You wouldn’t think that this is anything new, but in the AI world it is. Much of vision research has been stuck in a 2d world of flat, static images. Only recently has the power and importance of motion/time become apparent, and only very recently has it been used effectively. This is how your eyes work, you attend to a specific portion of a moving image and it is the moving object that your brain recognizes.

I’d say they are two thirds of the way there, using motion to get more information out of an inevitably lossy camera, but will probably still shove the enhanced image off to a standard OCR engine. The final step will be a new type of OCR which really uses on motion. My bet is on Numenta for that.

 

The first thing that came to my mind is that I can finally copy and paste the emails from my friend’s Facebook accounts. The image to text thing might work

 

I wrote a program to do OCR in the mid 80s and even then it was a far from new idea, with the post office having such systems to scan postcodes before then. So, I’m not sure what’s new here?

 

Paul Ford’s Aug 2009 prediction is looking interesting:

http://feedblog.org/2008/01/04.....eal-world/

I guess I’m going to have to implement this in Spinn3r now :-P

 

If the US Patent Office lets this through then they have lost the plot.

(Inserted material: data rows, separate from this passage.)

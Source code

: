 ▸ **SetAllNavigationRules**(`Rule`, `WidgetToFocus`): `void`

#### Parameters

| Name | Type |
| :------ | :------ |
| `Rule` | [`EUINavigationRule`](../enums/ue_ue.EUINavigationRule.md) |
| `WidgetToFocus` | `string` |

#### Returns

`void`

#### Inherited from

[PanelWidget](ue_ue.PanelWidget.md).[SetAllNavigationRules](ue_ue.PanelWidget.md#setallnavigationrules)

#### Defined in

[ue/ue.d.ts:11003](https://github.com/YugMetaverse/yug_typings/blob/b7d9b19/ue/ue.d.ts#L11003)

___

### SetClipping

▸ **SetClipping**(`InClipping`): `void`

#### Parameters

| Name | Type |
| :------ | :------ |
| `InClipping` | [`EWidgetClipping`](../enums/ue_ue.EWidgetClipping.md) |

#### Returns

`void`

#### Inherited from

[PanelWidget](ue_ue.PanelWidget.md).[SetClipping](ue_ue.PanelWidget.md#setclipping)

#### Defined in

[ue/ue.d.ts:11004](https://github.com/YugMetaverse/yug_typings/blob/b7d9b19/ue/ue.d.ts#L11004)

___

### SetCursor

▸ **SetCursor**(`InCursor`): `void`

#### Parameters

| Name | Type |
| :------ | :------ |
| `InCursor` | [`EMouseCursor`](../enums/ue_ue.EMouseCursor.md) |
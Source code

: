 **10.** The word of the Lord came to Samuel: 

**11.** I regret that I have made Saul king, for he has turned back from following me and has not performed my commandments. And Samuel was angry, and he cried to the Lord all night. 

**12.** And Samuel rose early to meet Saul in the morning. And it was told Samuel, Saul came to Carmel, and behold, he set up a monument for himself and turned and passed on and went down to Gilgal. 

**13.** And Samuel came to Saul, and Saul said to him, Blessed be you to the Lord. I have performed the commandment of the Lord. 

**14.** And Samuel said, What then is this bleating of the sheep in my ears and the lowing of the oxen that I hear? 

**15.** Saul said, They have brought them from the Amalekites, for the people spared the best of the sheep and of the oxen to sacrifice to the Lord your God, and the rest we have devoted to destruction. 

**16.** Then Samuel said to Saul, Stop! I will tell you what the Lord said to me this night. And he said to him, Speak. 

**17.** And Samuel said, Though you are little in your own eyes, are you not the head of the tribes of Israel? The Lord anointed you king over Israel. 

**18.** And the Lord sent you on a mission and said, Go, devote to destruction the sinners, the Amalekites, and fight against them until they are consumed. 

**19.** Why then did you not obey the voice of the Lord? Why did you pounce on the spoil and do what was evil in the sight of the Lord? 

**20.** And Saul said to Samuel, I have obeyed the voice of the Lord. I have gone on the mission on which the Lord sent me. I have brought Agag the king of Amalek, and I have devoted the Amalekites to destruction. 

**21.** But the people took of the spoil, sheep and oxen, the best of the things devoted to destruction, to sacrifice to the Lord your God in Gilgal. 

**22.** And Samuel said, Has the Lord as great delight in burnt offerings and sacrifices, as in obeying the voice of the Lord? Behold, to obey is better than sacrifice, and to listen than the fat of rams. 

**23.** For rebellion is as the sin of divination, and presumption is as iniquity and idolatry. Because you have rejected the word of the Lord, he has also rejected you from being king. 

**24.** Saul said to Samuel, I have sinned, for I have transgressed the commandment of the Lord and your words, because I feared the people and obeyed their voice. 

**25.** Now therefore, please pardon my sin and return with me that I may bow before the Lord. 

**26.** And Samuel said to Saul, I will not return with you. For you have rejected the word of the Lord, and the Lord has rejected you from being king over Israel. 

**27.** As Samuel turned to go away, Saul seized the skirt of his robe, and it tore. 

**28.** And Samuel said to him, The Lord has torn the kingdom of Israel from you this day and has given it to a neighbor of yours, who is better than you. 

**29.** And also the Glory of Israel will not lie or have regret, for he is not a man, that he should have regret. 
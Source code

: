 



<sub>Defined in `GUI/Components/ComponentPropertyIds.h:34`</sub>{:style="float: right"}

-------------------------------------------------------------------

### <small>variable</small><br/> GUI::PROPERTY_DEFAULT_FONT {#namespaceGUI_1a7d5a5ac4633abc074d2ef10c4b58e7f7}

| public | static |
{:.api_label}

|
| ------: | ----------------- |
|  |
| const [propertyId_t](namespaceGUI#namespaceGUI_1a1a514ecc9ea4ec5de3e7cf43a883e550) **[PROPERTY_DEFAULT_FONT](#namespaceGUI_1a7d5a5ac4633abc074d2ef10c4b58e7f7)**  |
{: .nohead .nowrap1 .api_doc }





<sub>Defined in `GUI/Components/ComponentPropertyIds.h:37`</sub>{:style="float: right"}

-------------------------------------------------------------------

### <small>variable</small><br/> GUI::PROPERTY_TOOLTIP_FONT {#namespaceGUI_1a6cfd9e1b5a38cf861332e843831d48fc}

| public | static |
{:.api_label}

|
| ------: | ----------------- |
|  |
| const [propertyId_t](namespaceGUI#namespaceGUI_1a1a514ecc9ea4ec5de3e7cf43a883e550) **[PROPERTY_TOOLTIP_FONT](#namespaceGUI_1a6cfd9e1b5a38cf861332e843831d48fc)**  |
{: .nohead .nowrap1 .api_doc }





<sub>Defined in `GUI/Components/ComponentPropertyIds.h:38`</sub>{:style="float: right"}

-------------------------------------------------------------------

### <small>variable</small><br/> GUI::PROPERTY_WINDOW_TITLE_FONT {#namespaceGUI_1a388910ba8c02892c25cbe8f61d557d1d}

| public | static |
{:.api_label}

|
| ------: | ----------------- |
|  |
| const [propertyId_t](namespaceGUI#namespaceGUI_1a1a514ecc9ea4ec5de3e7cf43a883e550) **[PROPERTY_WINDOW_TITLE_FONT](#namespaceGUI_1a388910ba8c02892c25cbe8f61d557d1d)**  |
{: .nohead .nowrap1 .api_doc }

Last time I checked a “moving image” was nothing more than a sequence of “still images” display in sequence?? Digital Video, TV … all are simply displaying X Frames per second … where each Frame is a still image. Even if Google were taking the time-axis into account … they are simply stacking a series of still images for analysis - blah.

The UK Police, Australian Police, and Toll Road operators around the world us OCR on Number Plates daily (still images taken from Video).

Oh - and dont our “eyes” do this for us constantly?

There is nothing novel or new about this attempt by a corporate giant (who cares if they “do-no-evil”) to patent the bleeding obvious!

HamishE

 

This one will be tough for Google to enforce. There is so much technology around text recognition.

 

Evernote - the note-taking/web-clipping app has been doing this for ages, it is pretty neat the first time you see it.

 

The search capabilities of the future may be going to index sound too. :)

 

valla çok güsel bi şey yapmışsınız ne diyim helal olsun uraştınıza deycene emin olabilirsiniz bütün arkadaşlarıma önericem

 

Hi Duncan,

There are actually three Google patent applications which detail this method, and not just one.

Recognizing text in images (20080002893)
Enhancing text in images (20080002914)
Using extracted image text (20080002916)

The character recognition processes for Google Book Search are described in patent applications from Google that came out in 2006. Here’s one of them:

Presentation of search results based on document structure (20060074907)

This is already being done by Google for book search.

 

Vaporware; Hypeware. We’re at least some 10 years away from that.

 

Someone already pointed you to EverNote ( http://www.evernote.com/produc.....php#images ): it can recognize text in images (photos, scans, snapshots, even photos from crappy phone cameras, printed or handwritten text) pretty well.

 

There’s a publication from the year 2000 about how to do text recognition in video by segmenting regions and then using OCR on those regions: http://portal.acm.org/citation.cfm?id=329351. It seems to me that much of what Google is patenting is covered by research publications from that area. Of course, a proper analysis by a patent attorney would be necessary to evaluate the real value of the patent.

 

I’m wondering if SEO with Flash content will be impacted by that - I suppose so.

 

Now this indeed is serious development.

 

We have already developed a product that does this. In addition to finding text it is also able to find brand logos etc. in user generated video.